On the other hand, you have to balance what works for law enforcement and what doesn't, and one of the things that troubles me that isn't part of the PATRIOT Act but has been part of the Justice Department's package of new techniques is intercepting attorney-client communications with some of these defendants who are under arrest. And that is something that until now you would always go get a Title III wiretap. You would go to a federal judge and you would intercept those conversations and you have to show some reason why you are breaching the attorney-client privilege. And we've heard from the Justice Department that the reason they are doing this is they think that some of the individuals are giving either coded messages to their lawyers or directions to their lawyers that might further new terrorist activities. How they've defended it is, "well, we're going to tell the people in advance, we're going to tell the lawyer and the defendant that we are intercepting them." Well, if the purpose is to assist law enforcement so they can find out what these people are doing, I don't know how it really benefits law enforcement to tell the bad guys, "Okay, we're going to listen to your phone." The reason wiretaps work is because nobody knows you're listening. So you're breaching the privilege which is something that is very important, especially to the individuals I think David is talking about who are mostly members of a minority population, have very little ability to speak out in the current environment, and rely on their lawyers having those kind of privileged conversations. And by intercepting [them] I think we've done something that doesn't seem very useful to law enforcement and is a kind of an abridgement of a fundamental right we rely on, which is getting good counsel when you are under investigation by the government.

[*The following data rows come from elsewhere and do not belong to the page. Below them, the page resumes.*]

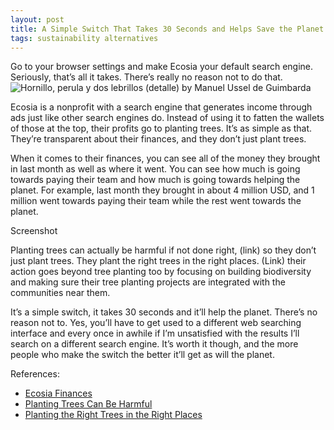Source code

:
 ```yaml
---
layout: post
title: A Simple Switch That Takes 30 Seconds and Helps Save the Planet
tags: sustainability alternatives
---
```


Go to your browser settings and make Ecosia your default search engine. Seriously, that’s all it takes. There’s really no reason not to do that.
![Hornillo, perula y dos lebrillos (detalle) by Manuel Ussel de Guimbarda](https://upload.wikimedia.org/wikipedia/commons/a/a9/Hornillo%2C_perula_y_dos_lebrillos_%28detalle%29.jpg?20141124162203)

Ecosia is a nonprofit with a search engine that generates income through ads just like other search engines do. Instead of using it to fatten the wallets of those at the top, their profits go to planting trees. It’s as simple as that. They’re transparent about their finances, and they don’t just plant trees.

When it comes to their finances, you can see all of the money they brought in last month as well as where it went. You can see how much is going towards paying their team and how much is going towards helping the planet. For example, last month they brought in about 4 million USD, and 1 million went towards paying their team while the rest went towards the planet. 

Screenshot

Planting trees can actually be harmful if not done right, (link) so they don’t just plant trees. They plant the right trees in the right places. (Link) their action goes beyond tree planting too by focusing on building biodiversity and making sure their tree planting projects are integrated with the communities near them. 

It’s a simple switch, it takes 30 seconds and it’ll help the planet. There’s no reason not to. Yes, you’ll have to get used to a different web searching interface and every once in awhile if I’m unsatisfied with the results I’ll search on a different search engine. It’s worth it though, and the more people who make the switch the better it’ll get as will the planet. 


References:
- [Ecosia Finances](https://www.americastestkitchen.com/articles/5117-how-often-should-i-replace-my-nonstick-pan)
- [Planting Trees Can Be Harmful](https://www.americastestkitchen.com/articles/7586-are-nonstick-pans-skillets-safe-toxic)
- [Planting the Right Trees in the Right Places](https://homecadet.com/how-long-can-a-cast-iron-skillet-last/)
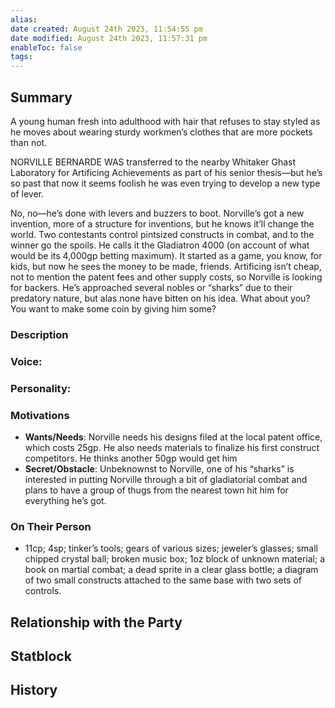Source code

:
 ```yaml
---
alias: 
date created: August 24th 2023, 11:54:55 pm
date modified: August 24th 2023, 11:57:31 pm
enableToc: false
tags:
---
```

## Summary
A young human fresh into adulthood with hair that refuses to stay styled as he moves about wearing sturdy workmen’s clothes that are more pockets than not.

NORVILLE BERNARDE WAS transferred to the nearby Whitaker Ghast Laboratory for Artificing Achievements as part of his senior thesis—but he’s so past that now it seems foolish he was even trying to develop a new type of lever.

No, no—he’s done with levers and buzzers to boot. Norville’s got a new invention, more of a structure for inventions, but he knows it’ll change the world. Two contestants control pintsized constructs in combat, and to the winner go the spoils. He calls it the Gladiatron 4000 (on account of what would be its 4,000gp betting maximum). It started as a game, you know, for kids, but now he sees the money to be made, friends. Artificing isn’t cheap, not to mention the patent fees and other supply costs, so Norville is looking for backers. He’s approached several nobles or “sharks” due to their predatory nature, but alas none have bitten on his idea. What about you? You want to make some coin by giving him some?

### Description

### Voice:

### Personality:

### Motivations
- **Wants/Needs**: Norville needs his designs filed at the local patent office, which costs 25gp. He also needs materials to finalize his first construct competitors. He thinks another 50gp would get him
- **Secret/Obstacle**: Unbeknownst to Norville, one of his “sharks” is interested in putting Norville through a bit of gladiatorial combat and plans to have a group of thugs from the nearest town hit him for everything he’s got.

### On Their Person
- 11cp; 4sp; tinker’s tools; gears of various sizes; jeweler’s glasses; small chipped crystal ball; broken music box; 1oz block of unknown material; a book on martial combat; a dead sprite in a clear glass bottle; a diagram of two small constructs attached to the same base with two sets of controls.

## Relationship with the Party

## Statblock

## History
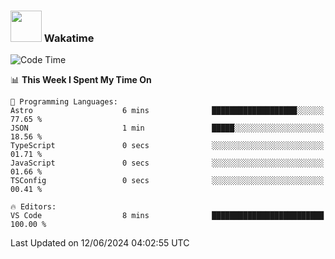 ### <img src="https://media.giphy.com/media/VgCDAzcKvsR6OM0uWg/giphy.gif" width="50"> Wakatime

  <!--START_SECTION:waka-->
![Code Time](http://img.shields.io/badge/Code%20Time-1%2C455%20hrs%2029%20mins-blue)

📊 **This Week I Spent My Time On** 

```text
💬 Programming Languages: 
Astro                    6 mins              ███████████████████░░░░░░   77.65 % 
JSON                     1 min               █████░░░░░░░░░░░░░░░░░░░░   18.56 % 
TypeScript               0 secs              ░░░░░░░░░░░░░░░░░░░░░░░░░   01.71 % 
JavaScript               0 secs              ░░░░░░░░░░░░░░░░░░░░░░░░░   01.66 % 
TSConfig                 0 secs              ░░░░░░░░░░░░░░░░░░░░░░░░░   00.41 % 

🔥 Editors: 
VS Code                  8 mins              █████████████████████████   100.00 % 
```


 Last Updated on 12/06/2024 04:02:55 UTC
<!--END_SECTION:waka-->
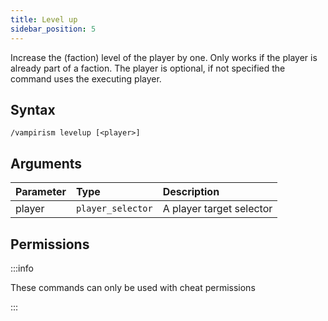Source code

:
 ```yaml
---
title: Level up
sidebar_position: 5
---
```


Increase the (faction) level of the player by one. Only works if the player is already part of a faction.  The player is optional, if not specified the command uses the executing player.


## Syntax

```
/vampirism levelup [<player>]
```

## Arguments

| Parameter | Type               | Description              |
|:----------|:-------------------|:-------------------------|
| player    | `player_selector`  | A player target selector |

## Permissions

:::info

These commands can only be used with cheat permissions

:::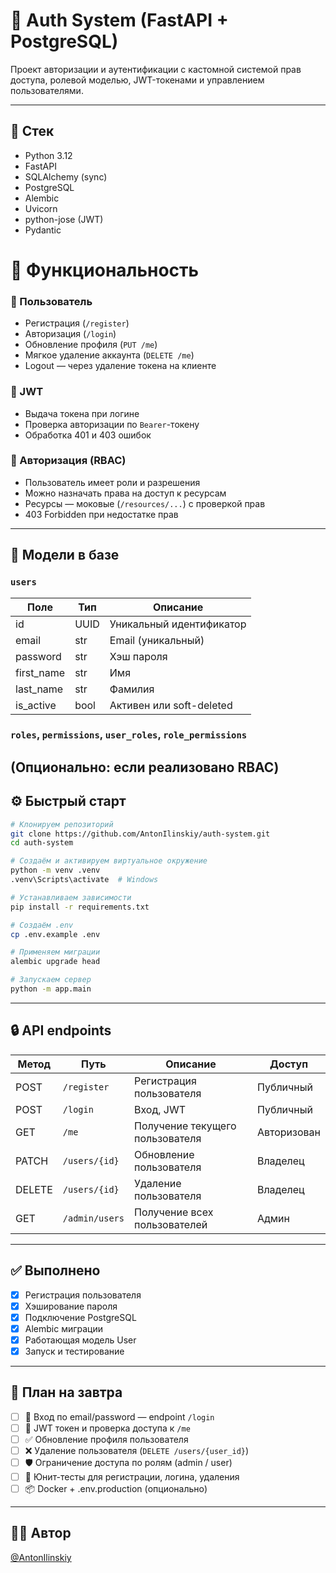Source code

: # 🔐 Auth System (FastAPI + PostgreSQL)

Проект авторизации и аутентификации с кастомной системой прав доступа, ролевой моделью, JWT-токенами и управлением пользователями.

---

## 🚀 Стек

- Python 3.12
- FastAPI
- SQLAlchemy (sync)
- PostgreSQL
- Alembic
- Uvicorn
- python-jose (JWT)
- Pydantic

# 🚀 Функциональность

### 👤 Пользователь
- Регистрация (`/register`)
- Авторизация (`/login`)
- Обновление профиля (`PUT /me`)
- Мягкое удаление аккаунта (`DELETE /me`)
- Logout — через удаление токена на клиенте

### 🔐 JWT
- Выдача токена при логине
- Проверка авторизации по `Bearer`-токену
- Обработка 401 и 403 ошибок

### 🎯 Авторизация (RBAC)
- Пользователь имеет роли и разрешения
- Можно назначать права на доступ к ресурсам
- Ресурсы — моковые (`/resources/...`) с проверкой прав
- 403 Forbidden при недостатке прав

---

## 💾 Модели в базе

### `users`
| Поле         | Тип        | Описание                      |
|--------------|------------|-------------------------------|
| id           | UUID       | Уникальный идентификатор     |
| email        | str        | Email (уникальный)           |
| password     | str        | Хэш пароля                   |
| first_name   | str        | Имя                          |
| last_name    | str        | Фамилия                      |
| is_active    | bool       | Активен или soft-deleted     |

### `roles`, `permissions`, `user_roles`, `role_permissions`
(Опционально: если реализовано RBAC)
---

## ⚙️ Быстрый старт

```bash
# Клонируем репозиторий
git clone https://github.com/AntonIlinskiy/auth-system.git
cd auth-system

# Создаём и активируем виртуальное окружение
python -m venv .venv
.venv\Scripts\activate  # Windows

# Устанавливаем зависимости
pip install -r requirements.txt

# Создаём .env
cp .env.example .env

# Применяем миграции
alembic upgrade head

# Запускаем сервер
python -m app.main
```

---

## 🔒 API endpoints

| Метод | Путь              | Описание                      | Доступ       |
|-------|-------------------|-------------------------------|--------------|
| POST  | `/register`       | Регистрация пользователя      | Публичный    |
| POST  | `/login`          | Вход, JWT                     | Публичный    |
| GET   | `/me`             | Получение текущего пользователя | Авторизован |
| PATCH | `/users/{id}`     | Обновление пользователя       | Владелец     |
| DELETE| `/users/{id}`     | Удаление пользователя         | Владелец     |
| GET   | `/admin/users`    | Получение всех пользователей  | Админ        |

---

## ✅ Выполнено

- [x] Регистрация пользователя
- [x] Хэширование пароля
- [x] Подключение PostgreSQL
- [x] Alembic миграции
- [x] Работающая модель User
- [x] Запуск и тестирование

---

## 📌 План на завтра

- [ ] 🔑 Вход по email/password — endpoint `/login`
- [ ] 🔐 JWT токен и проверка доступа к `/me`
- [ ] ✅ Обновление профиля пользователя
- [ ] ❌ Удаление пользователя (`DELETE /users/{user_id}`)
- [ ] 🛡️ Ограничение доступа по ролям (admin / user)
- [ ] 🧪 Юнит-тесты для регистрации, логина, удаления
- [ ] 📦 Docker + .env.production (опционально)

---

## 🧑‍💻 Автор

[@AntonIlinskiy](https://github.com/AntonIlinskiy)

TOOBIN: Stuart, you've covered the intersection of law and politics for a long time. I mean, how much do you think that this act, and the administration's response in general, was a legitimate response to the needs of law enforcement and how much was it kind of political hysteria?

STUART TAYLOR, JR.: Broad brush, I think it's by and large a legitimate response-particularly the USA PATRIOT Act-with some political hysteria. The one thing that comes to my mind when you mention political hysteria is the Attorney General's sort of outrageous suggestion that if you criticize the administration's policy and he would say if you criticize it inaccurately you're assisting terrorists and giving, he did use these words, giving ammunition to America's enemies.13 He did use those words and to borrow from David Cole I don't endorse every line of the USA PATRIOT Act but I endorse, for example, the silly name.

I agree with Barney Frank [about] the sunset. I wrote at the time that I thought they should have a six-month sunset. The idea being there isn't time to think about this now, not so much six months because we won't need it in six months, [but] six months to think about it and do it over more carefully. It was probably unrealistic in terms of the congressional process. The provision David Cole focused on about deporting people for their associations and some of the hypothetical applications-- Nelson Mandela, and so forth-trouble me. I can see why the government-and I IMAGE FORMULA 32

have some sympathy for the government wanting to be able to deport people they think are dangerous. And that, I think, is a proxy for people they think are dangerous. But I think it's too broad a proxy.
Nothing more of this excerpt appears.